The family lived in considerable comfort. John, the "Great T," was co-owner of Tarleton and Blackhouse, a very successful trading firm. John bought a seat at Aigburth for his family. The children did not attend a private academy but a free school in Liverpool. Bass presumes that Banastre was athletic and active, as his later life would suggest. His adeptness at speaking and acting persuaded his father to choose a law career for his second son. And so, on April 10, 1770, John took his two eldest sons to Oxford, registering Ban's name at Middle Temple.
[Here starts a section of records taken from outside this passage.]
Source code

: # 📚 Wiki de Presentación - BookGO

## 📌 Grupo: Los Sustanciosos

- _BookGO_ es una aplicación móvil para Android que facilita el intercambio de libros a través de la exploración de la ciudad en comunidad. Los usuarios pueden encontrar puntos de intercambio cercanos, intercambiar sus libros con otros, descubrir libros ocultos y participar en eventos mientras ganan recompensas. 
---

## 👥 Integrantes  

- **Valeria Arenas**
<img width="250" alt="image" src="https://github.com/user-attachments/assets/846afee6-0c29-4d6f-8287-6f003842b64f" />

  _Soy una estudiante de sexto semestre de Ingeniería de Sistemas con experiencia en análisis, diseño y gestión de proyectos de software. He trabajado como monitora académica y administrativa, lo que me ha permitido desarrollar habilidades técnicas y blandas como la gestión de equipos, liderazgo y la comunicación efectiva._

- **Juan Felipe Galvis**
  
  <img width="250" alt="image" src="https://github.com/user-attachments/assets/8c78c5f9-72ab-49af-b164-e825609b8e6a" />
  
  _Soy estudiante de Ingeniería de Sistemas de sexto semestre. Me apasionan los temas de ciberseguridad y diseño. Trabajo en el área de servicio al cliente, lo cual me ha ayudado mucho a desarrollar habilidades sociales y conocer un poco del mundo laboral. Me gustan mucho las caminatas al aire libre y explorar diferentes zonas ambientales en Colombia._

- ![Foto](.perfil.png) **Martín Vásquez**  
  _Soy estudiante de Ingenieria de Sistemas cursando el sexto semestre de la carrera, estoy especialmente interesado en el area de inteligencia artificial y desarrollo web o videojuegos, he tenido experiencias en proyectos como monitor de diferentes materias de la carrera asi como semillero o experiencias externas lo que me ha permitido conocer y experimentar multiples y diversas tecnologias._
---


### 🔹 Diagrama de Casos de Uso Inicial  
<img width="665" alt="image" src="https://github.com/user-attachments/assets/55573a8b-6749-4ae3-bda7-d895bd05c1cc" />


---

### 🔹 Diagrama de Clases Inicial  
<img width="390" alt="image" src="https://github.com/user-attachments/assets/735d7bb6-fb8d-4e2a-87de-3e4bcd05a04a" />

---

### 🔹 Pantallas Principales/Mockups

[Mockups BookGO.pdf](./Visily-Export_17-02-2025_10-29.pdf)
Banastre's college career was neither long nor distinguished, although he had excellent teachers. He entered University College on November 2, 1771. His tutor was the brilliant professor William Scott, later to become Lord Stowell, an international jurist and judge of admiralty law. As Scott was also a professor of Greek, it stands to reason that along with Latin, Ban studied this language as well. He probably "studied" much harder the cricket fields and the Cocoa Tree club in St. James, where he undoubtedly discovered the thrills of gambling. He definitely was a constant patron of the theater, where once at Drury Lane he rose during intermission and gave an impromptu eulogy on a relative who was still very much alive. This suggests a prankish and fun-loving nature, and someone eager to be the center of attention.

The most important acquaintance the student made, however, was to lead him on a different path, away from a scholarly lifestyle. Ban became good friends with Francis Rawdon of County Down, Ireland. Rawdon was already a soldier, an ensign in the 15th Regiment of Foot. Rawdon stayed at Oxford until 1773. His father was eventually created Earl of Moira, and thus young Francis became "Lord Rawdon." It was young Rawdon who thrust the idea of a military career at Ban at a time when he desperately needed a change of venue.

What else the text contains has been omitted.